The president of the FIA, Jean Todt, is a very different character to his predecessor. Bernie Ecclestone expressed this fact succinctly when commenting on the lack of progress in the F1 strategy group: “Jean is no Max,” he said.
Yet Todt was elevated to his current position because he is the antithesis of the confrontational Max Mosley. The Frenchman has always stated he will govern with consensus, which sounded appealing in F1-land during the latter days of the Mosely reign.
One of the straws which broke the camel’s of the Moseley presidency, was his position on cost control. Max was about to guillotine regulations through, restricting teams’ spending, just as he unilaterally introduced parc ferme regulations immediately following F1 qualifying sessions.
Conversley, Todt described his approach to governance as follows. “If we can achieve a result by harmony, it will always be better,” he told the FT in a 2012 interview. Though, the FIA president says he too is committed to cost cutting.
Then again, its now fashionable in the paddock to agree with cost control as a big idea. Just not in my back yard.

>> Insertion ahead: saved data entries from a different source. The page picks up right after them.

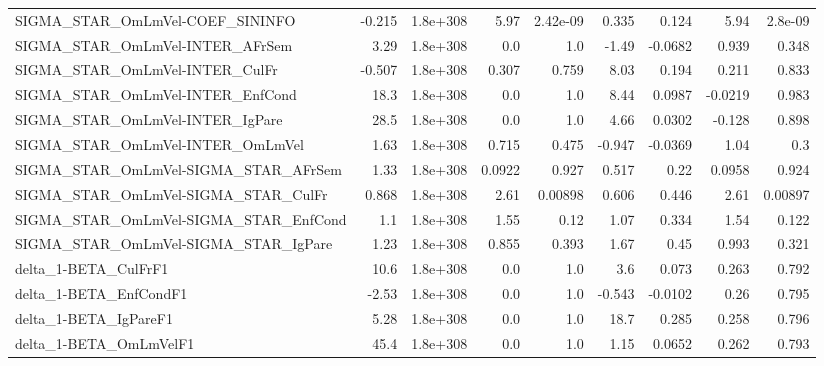 \begin{tabular}{lrrrrrrrr}
SIGMA\_STAR\_OmLmVel-COEF\_SININFO       &      -0.215 &     1.8e+308 &     5.97 & 2.42e-09 &      0.335 &       0.124 &         5.94 &       2.8e-09 \\
SIGMA\_STAR\_OmLmVel-INTER\_AFrSem       &        3.29 &     1.8e+308 &      0.0 &      1.0 &      -1.49 &     -0.0682 &        0.939 &         0.348 \\
SIGMA\_STAR\_OmLmVel-INTER\_CulFr        &      -0.507 &     1.8e+308 &    0.307 &    0.759 &       8.03 &       0.194 &        0.211 &         0.833 \\
SIGMA\_STAR\_OmLmVel-INTER\_EnfCond      &        18.3 &     1.8e+308 &      0.0 &      1.0 &       8.44 &      0.0987 &      -0.0219 &         0.983 \\
SIGMA\_STAR\_OmLmVel-INTER\_IgPare       &        28.5 &     1.8e+308 &      0.0 &      1.0 &       4.66 &      0.0302 &       -0.128 &         0.898 \\
SIGMA\_STAR\_OmLmVel-INTER\_OmLmVel      &        1.63 &     1.8e+308 &    0.715 &    0.475 &     -0.947 &     -0.0369 &         1.04 &           0.3 \\
SIGMA\_STAR\_OmLmVel-SIGMA\_STAR\_AFrSem  &        1.33 &     1.8e+308 &   0.0922 &    0.927 &      0.517 &        0.22 &       0.0958 &         0.924 \\
SIGMA\_STAR\_OmLmVel-SIGMA\_STAR\_CulFr   &       0.868 &     1.8e+308 &     2.61 &  0.00898 &      0.606 &       0.446 &         2.61 &       0.00897 \\
SIGMA\_STAR\_OmLmVel-SIGMA\_STAR\_EnfCond &         1.1 &     1.8e+308 &     1.55 &     0.12 &       1.07 &       0.334 &         1.54 &         0.122 \\
SIGMA\_STAR\_OmLmVel-SIGMA\_STAR\_IgPare  &        1.23 &     1.8e+308 &    0.855 &    0.393 &       1.67 &        0.45 &        0.993 &         0.321 \\
delta\_1-BETA\_CulFrF1                  &        10.6 &     1.8e+308 &      0.0 &      1.0 &        3.6 &       0.073 &        0.263 &         0.792 \\
delta\_1-BETA\_EnfCondF1                &       -2.53 &     1.8e+308 &      0.0 &      1.0 &     -0.543 &     -0.0102 &         0.26 &         0.795 \\
delta\_1-BETA\_IgPareF1                 &        5.28 &     1.8e+308 &      0.0 &      1.0 &       18.7 &       0.285 &        0.258 &         0.796 \\
delta\_1-BETA\_OmLmVelF1                &        45.4 &     1.8e+308 &      0.0 &      1.0 &       1.15 &      0.0652 &        0.262 &         0.793 \\

\end{tabular}
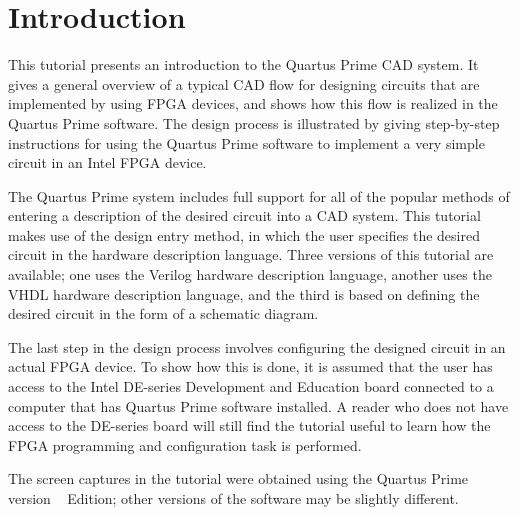 \section{Introduction}


This tutorial presents an introduction to the Quartus\textsuperscript{\textregistered} Prime CAD system.
It gives a general overview of a typical CAD flow for designing circuits that are
implemented by using FPGA devices, and shows how this flow is realized in
the Quartus Prime software. The design process is illustrated by giving step-by-step
instructions for using the Quartus Prime software to implement a very simple circuit
in an Intel\textsuperscript{\textregistered} FPGA device.

The Quartus Prime system includes full support for all of the popular methods of
entering a description of the desired circuit into a CAD system. This tutorial
makes use of the \typeName{} design entry method, in which the user specifies the desired
circuit in the \typeName{} hardware description language. 
Three versions of this tutorial are available; one
uses the Verilog hardware description language, another uses the VHDL hardware description language, and the third is based on defining
the desired circuit in the form of a schematic diagram.

The last step in the design process involves configuring the designed circuit
in an actual FPGA device. To show how this is done, it is assumed that the user has access
to the Intel DE-series Development and Education board connected to 
a computer that has Quartus Prime software installed. 
A reader who does not have access to the DE-series board will still find the tutorial useful
to learn how the FPGA programming and configuration task is performed.

The screen captures in the tutorial were obtained using the 
Quartus Prime version \versnum \ \edition{} Edition; other versions of the software may be slightly different.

Speaking to French publication, Nice Matin, Todt explains: “The obvious problem is the distribution of [F1] revenues to the teams, but the FIA will not intervene. Everyone initially approved this system [of income distribution] and now argue about it.”

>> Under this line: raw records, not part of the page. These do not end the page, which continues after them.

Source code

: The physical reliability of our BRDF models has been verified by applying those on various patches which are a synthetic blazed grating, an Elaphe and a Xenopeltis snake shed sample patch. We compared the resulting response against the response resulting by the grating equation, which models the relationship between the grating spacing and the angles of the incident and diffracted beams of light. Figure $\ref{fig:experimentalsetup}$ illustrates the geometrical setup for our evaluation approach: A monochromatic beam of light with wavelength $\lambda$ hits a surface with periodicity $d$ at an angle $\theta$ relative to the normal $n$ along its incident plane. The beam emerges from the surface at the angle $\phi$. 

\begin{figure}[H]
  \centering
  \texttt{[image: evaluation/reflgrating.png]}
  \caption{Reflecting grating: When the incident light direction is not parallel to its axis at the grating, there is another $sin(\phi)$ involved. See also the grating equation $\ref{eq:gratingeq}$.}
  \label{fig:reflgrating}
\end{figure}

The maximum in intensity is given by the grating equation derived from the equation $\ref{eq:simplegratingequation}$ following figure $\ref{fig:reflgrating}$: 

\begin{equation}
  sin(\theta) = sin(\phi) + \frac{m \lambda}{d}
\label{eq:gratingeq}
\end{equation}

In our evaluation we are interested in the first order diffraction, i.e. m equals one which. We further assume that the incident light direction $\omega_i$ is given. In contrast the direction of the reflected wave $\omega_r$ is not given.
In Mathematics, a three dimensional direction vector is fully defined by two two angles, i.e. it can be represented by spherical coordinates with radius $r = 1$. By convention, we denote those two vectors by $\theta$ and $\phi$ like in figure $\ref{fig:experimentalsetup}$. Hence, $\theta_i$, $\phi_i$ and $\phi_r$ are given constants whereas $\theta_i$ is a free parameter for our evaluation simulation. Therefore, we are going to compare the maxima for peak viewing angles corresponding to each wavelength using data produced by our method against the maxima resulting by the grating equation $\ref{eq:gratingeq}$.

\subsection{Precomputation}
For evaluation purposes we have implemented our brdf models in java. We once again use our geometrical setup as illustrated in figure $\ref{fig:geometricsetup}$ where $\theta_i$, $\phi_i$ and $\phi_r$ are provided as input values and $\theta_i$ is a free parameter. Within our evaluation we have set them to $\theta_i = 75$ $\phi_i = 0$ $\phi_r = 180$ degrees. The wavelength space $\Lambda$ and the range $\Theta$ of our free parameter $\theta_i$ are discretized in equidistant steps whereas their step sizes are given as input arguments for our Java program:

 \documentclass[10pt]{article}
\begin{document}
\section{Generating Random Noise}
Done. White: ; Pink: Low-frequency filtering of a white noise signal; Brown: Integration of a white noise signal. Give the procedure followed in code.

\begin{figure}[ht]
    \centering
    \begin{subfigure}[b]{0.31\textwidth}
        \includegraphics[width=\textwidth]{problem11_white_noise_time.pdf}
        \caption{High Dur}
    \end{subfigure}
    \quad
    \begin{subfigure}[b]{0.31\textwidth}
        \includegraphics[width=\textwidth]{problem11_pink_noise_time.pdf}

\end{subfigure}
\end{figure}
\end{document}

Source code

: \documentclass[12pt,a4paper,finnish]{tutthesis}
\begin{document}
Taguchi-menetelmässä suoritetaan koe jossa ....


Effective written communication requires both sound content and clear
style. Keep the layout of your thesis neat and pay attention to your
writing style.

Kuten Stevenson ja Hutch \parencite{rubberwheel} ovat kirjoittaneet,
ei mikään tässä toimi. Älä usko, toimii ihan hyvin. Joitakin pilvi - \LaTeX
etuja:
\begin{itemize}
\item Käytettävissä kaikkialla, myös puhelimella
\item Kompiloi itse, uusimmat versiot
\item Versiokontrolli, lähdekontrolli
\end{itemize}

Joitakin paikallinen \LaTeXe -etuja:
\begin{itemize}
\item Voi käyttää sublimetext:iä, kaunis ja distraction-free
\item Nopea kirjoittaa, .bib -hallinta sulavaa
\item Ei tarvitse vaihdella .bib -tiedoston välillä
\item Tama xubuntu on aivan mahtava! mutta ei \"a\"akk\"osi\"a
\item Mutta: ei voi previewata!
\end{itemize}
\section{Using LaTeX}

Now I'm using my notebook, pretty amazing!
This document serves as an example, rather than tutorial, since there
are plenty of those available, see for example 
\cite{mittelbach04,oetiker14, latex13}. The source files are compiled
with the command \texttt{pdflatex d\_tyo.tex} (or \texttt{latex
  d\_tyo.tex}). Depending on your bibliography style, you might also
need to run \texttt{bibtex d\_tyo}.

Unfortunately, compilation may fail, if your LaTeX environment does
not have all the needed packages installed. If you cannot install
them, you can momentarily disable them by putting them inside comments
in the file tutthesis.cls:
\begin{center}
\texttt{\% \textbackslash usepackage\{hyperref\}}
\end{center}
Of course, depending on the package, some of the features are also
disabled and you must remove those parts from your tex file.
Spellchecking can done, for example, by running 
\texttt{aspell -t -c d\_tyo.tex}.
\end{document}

Income distribution is now consistently on the agenda in the engine room of F1 power.
Interestingly, just before the big pow pow in Biggin Hill earlier this month, a full table was disclosed to the media of how each team had been paid from the F1 2014 revenues; for and despite of their their participation last season.
This information is usually tough to come by.

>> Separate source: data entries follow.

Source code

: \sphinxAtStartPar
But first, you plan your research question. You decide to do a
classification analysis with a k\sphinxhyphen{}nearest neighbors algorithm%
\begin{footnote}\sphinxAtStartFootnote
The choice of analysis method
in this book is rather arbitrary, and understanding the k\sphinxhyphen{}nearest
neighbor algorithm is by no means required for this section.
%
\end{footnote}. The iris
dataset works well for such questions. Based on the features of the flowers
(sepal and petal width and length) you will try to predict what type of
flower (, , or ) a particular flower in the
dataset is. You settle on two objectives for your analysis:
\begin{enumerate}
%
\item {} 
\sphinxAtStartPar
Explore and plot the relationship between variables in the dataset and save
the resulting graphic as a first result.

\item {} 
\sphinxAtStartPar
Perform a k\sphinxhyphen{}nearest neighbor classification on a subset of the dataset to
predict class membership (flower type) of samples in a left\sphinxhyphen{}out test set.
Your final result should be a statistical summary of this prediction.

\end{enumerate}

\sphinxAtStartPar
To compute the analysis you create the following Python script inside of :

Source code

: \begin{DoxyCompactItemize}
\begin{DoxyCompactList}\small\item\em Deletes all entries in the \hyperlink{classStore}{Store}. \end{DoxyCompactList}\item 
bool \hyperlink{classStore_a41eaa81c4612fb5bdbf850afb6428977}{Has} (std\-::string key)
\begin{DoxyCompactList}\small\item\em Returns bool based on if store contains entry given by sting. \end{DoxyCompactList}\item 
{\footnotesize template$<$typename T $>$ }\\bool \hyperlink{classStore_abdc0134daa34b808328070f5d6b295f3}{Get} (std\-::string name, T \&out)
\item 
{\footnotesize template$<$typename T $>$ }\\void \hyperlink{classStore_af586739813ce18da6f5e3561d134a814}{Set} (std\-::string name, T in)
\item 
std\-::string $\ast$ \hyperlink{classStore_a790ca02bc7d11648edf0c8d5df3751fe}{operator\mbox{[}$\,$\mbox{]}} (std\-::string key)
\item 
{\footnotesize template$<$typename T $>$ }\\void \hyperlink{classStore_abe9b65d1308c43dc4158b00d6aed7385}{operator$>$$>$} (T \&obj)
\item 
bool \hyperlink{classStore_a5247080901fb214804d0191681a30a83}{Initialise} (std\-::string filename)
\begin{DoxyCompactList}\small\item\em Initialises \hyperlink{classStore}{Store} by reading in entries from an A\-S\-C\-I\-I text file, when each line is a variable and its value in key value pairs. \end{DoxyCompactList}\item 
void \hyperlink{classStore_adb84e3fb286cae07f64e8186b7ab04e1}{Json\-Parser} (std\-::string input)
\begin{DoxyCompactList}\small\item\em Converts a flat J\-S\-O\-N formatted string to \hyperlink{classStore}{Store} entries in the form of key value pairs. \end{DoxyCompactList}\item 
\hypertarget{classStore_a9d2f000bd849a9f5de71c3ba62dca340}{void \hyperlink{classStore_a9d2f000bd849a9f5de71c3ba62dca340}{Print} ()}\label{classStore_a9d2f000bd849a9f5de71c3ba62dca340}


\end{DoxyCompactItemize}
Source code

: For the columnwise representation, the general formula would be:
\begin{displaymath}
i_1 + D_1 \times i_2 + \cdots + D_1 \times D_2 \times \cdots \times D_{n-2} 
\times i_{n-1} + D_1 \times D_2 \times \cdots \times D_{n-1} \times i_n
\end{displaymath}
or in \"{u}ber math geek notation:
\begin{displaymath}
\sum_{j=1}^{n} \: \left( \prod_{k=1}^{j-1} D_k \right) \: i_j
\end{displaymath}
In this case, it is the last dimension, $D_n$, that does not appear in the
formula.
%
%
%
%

Jean Todt is committed to the technological path Formula One is set upon, dismissing the accusation it is too complex. “We have always said that we need to make the connection between racing and road cars. We cannot go back to manual gearboxes, if everyone else is using on-board computers”.
Formula One is the “laboratory for developing new technologies,” argues Todt.
Further, the Frenchman doesn’t believe the current Mercedes dominance is what is turning off the viewers and spectators. “At the French Open, nine of the last ten tournaments were won by Rafael Nadal, so did they change the rules? No. People just have to get better – and this is the same in Formula One”.
Formula One may not be in crisis, but those responsible for its governance are doing little to dispel that image. Todt concludes, “I believe Formula One is generally in good shape, but people just don’t talk about that enough.”